MATERIAL PROVIDED -
::::::

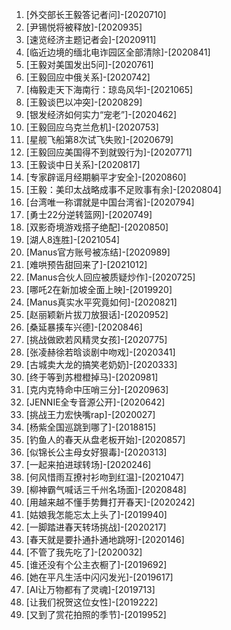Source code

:
1. [外交部长王毅答记者问]-[2020710]
1. [尹锡悦将被释放]-[2020935]
1. [速览经济主题记者会]-[2020911]
1. [临近边境的缅北电诈园区全部清除]-[2020841]
1. [王毅对美国发出5问]-[2020761]
1. [王毅回应中俄关系]-[2020742]
1. [梅毅走天下海南行：琼岛风华]-[2021065]
1. [王毅谈巴以冲突]-[2020829]
1. [银发经济如何实力“宠老”]-[2020462]
1. [王毅回应乌克兰危机]-[2020753]
1. [星舰飞船第8次试飞失败]-[2020679]
1. [王毅回应美国得不到就毁行为]-[2020771]
1. [王毅谈中日关系]-[2020817]
1. [专家辟谣月经期躺平才安全]-[2020860]
1. [王毅：美印太战略成事不足败事有余]-[2020804]
1. [台湾唯一称谓就是中国台湾省]-[2020794]
1. [勇士22分逆转篮网]-[2020749]
1. [双影奇境游戏搭子绝配]-[2020850]
1. [湖人8连胜]-[2021054]
1. [Manus官方账号被冻结]-[2020989]
1. [难哄预告甜回来了]-[2021012]
1. [Manus合伙人回应被质疑炒作]-[2020725]
1. [哪吒2在新加坡全面上映]-[2019920]
1. [Manus真实水平究竟如何]-[2020821]
1. [赵丽颖新片拔刀放狠话]-[2020952]
1. [桑延暴揍车兴德]-[2020846]
1. [挑战做欧若风精灵女孩]-[2020775]
1. [张凌赫徐若晗谈剧中吻戏]-[2020341]
1. [古城卖大龙的搞笑老奶奶]-[2020333]
1. [终于等到苏橙橙掉马]-[2020981]
1. [克内克特命中压哨三分]-[2020963]
1. [JENNIE全专音源公开]-[2020642]
1. [挑战王力宏快嘴rap]-[2020027]
1. [杨紫全国巡跳到哪了]-[2018815]
1. [钓鱼人的春天从盘老板开始]-[2020857]
1. [似锦长公主母女好狠毒]-[2020313]
1. [一起来拍进球转场]-[2020246]
1. [何风惜雨互撩衬衫吻到红温]-[2021047]
1. [柳神霸气喊话三千州名场面]-[2020848]
1. [用越来越不懂手势舞打开春天]-[2020242]
1. [姑娘我怎能忘太上头了]-[2019940]
1. [一脚踏进春天转场挑战]-[2020217]
1. [春天就是要扑通扑通地跳呀]-[2020146]
1. [不管了我先吃了]-[2020032]
1. [谁还没有个公主衣橱了]-[2019692]
1. [她在平凡生活中闪闪发光]-[2019617]
1. [AI让万物都有了灵魂]-[2019713]
1. [让我们祝贺这位女性]-[2019222]
1. [又到了赏花拍照的季节]-[2019952]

::::::

WHAT TO PRODUCE -
Your answer must be an exact copy of the lines from the start of the entries through the line with "1. [JENNIE全专音源公开]-[2020642]", with no pictures.

SOLUTION TO THIS EXERCISE -
Source code

:
1. [外交部长王毅答记者问]-[2020710]
1. [尹锡悦将被释放]-[2020935]
1. [速览经济主题记者会]-[2020911]
1. [临近边境的缅北电诈园区全部清除]-[2020841]
1. [王毅对美国发出5问]-[2020761]
1. [王毅回应中俄关系]-[2020742]
1. [梅毅走天下海南行：琼岛风华]-[2021065]
1. [王毅谈巴以冲突]-[2020829]
1. [银发经济如何实力“宠老”]-[2020462]
1. [王毅回应乌克兰危机]-[2020753]
1. [星舰飞船第8次试飞失败]-[2020679]
1. [王毅回应美国得不到就毁行为]-[2020771]
1. [王毅谈中日关系]-[2020817]
1. [专家辟谣月经期躺平才安全]-[2020860]
1. [王毅：美印太战略成事不足败事有余]-[2020804]
1. [台湾唯一称谓就是中国台湾省]-[2020794]
1. [勇士22分逆转篮网]-[2020749]
1. [双影奇境游戏搭子绝配]-[2020850]
1. [湖人8连胜]-[2021054]
1. [Manus官方账号被冻结]-[2020989]
1. [难哄预告甜回来了]-[2021012]
1. [Manus合伙人回应被质疑炒作]-[2020725]
1. [哪吒2在新加坡全面上映]-[2019920]
1. [Manus真实水平究竟如何]-[2020821]
1. [赵丽颖新片拔刀放狠话]-[2020952]
1. [桑延暴揍车兴德]-[2020846]
1. [挑战做欧若风精灵女孩]-[2020775]
1. [张凌赫徐若晗谈剧中吻戏]-[2020341]
1. [古城卖大龙的搞笑老奶奶]-[2020333]
1. [终于等到苏橙橙掉马]-[2020981]
1. [克内克特命中压哨三分]-[2020963]
1. [JENNIE全专音源公开]-[2020642]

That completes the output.